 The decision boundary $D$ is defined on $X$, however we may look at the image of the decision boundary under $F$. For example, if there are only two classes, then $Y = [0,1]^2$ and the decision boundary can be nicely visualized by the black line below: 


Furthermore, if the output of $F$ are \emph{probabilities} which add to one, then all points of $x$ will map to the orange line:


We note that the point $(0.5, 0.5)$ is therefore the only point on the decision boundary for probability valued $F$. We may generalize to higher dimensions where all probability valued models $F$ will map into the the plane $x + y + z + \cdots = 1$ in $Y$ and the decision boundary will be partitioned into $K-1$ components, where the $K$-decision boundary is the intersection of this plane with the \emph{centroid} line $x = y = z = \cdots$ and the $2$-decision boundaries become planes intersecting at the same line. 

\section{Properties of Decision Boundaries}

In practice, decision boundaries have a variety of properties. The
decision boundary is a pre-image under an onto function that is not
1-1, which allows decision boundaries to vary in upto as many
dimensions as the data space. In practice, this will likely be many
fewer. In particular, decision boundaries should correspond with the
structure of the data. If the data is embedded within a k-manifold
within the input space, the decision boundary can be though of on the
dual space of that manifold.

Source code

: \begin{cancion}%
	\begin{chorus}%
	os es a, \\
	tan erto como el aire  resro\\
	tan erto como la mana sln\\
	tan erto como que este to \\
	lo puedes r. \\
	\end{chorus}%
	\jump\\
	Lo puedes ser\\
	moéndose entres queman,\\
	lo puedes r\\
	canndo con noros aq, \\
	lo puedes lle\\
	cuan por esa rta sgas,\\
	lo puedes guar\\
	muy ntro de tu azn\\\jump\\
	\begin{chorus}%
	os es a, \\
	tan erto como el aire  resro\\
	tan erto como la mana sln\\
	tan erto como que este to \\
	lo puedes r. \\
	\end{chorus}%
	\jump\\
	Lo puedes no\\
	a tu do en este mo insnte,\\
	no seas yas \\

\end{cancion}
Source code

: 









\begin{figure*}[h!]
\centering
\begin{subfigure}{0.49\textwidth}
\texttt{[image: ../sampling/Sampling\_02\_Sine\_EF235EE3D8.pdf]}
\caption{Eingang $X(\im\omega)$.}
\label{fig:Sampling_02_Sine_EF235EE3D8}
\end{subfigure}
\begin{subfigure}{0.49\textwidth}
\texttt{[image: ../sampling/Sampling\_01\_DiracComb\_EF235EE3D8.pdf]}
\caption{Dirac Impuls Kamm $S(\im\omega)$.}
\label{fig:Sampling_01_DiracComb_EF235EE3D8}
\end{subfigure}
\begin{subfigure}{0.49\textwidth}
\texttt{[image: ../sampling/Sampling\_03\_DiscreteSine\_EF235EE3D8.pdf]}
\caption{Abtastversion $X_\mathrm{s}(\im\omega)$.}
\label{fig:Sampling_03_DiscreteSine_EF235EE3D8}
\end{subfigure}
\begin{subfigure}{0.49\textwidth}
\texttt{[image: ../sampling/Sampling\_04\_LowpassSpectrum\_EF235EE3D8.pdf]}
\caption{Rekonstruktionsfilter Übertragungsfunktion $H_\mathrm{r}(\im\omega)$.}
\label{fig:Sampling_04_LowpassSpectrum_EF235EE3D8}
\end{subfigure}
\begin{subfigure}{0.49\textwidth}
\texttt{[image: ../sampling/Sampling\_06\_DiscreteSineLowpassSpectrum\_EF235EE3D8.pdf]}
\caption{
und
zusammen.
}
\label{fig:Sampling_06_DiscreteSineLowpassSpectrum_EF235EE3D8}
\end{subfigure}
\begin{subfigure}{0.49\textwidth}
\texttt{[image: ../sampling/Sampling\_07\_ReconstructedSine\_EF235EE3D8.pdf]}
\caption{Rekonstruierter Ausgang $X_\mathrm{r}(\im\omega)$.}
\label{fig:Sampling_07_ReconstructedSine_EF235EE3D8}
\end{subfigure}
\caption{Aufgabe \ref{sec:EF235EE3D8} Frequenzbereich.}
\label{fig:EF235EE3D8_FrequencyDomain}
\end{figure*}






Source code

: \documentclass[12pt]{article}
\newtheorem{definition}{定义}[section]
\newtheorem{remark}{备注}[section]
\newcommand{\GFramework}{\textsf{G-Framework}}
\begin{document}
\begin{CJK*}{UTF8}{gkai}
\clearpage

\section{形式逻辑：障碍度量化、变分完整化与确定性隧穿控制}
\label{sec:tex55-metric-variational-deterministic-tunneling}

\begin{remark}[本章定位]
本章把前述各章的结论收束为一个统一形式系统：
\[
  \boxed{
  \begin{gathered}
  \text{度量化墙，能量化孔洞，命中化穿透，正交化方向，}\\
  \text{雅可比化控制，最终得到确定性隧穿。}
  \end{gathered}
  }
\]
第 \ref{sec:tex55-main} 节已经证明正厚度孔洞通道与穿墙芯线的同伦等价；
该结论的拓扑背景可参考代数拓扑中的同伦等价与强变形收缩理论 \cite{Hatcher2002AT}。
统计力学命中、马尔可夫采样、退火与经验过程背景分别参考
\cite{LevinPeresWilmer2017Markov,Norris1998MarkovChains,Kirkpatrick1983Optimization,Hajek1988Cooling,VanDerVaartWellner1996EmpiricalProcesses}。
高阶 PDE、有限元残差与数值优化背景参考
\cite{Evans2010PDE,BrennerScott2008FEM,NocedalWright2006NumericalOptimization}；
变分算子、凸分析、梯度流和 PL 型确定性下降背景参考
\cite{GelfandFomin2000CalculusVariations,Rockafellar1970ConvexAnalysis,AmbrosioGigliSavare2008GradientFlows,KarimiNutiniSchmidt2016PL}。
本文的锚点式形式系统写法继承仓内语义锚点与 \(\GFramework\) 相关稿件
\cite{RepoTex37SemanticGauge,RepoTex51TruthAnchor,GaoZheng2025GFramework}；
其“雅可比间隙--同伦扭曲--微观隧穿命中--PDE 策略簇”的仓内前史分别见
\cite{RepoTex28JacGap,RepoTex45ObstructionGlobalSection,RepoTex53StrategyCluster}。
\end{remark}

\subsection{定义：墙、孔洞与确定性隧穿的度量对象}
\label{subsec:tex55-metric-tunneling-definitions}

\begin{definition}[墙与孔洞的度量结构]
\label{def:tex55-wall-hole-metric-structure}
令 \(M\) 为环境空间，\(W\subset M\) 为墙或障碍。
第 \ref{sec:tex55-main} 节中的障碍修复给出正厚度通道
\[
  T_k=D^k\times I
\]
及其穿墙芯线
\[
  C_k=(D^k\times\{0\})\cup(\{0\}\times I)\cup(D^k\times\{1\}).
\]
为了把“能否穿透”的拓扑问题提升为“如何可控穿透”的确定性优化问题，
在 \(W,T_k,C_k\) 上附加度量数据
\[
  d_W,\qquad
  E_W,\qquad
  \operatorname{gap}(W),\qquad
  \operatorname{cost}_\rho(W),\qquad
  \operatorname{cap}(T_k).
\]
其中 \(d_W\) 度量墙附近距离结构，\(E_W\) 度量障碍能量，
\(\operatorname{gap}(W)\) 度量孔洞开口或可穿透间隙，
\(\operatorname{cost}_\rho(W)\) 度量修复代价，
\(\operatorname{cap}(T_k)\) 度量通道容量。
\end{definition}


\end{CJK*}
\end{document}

=== Instructions to follow ===
Return nothing but the lines from the start of the listing above through the line containing "Furthermore, if the", exactly as given.

=== Exercise result ===
 The decision boundary $D$ is defined on $X$, however we may look at the image of the decision boundary under $F$. For example, if there are only two classes, then $Y = [0,1]^2$ and the decision boundary can be nicely visualized by the black line below: 


Furthermore, if the output of $F$ are \emph{probabilities} which add to one, then all points of $x$ will map to the orange line:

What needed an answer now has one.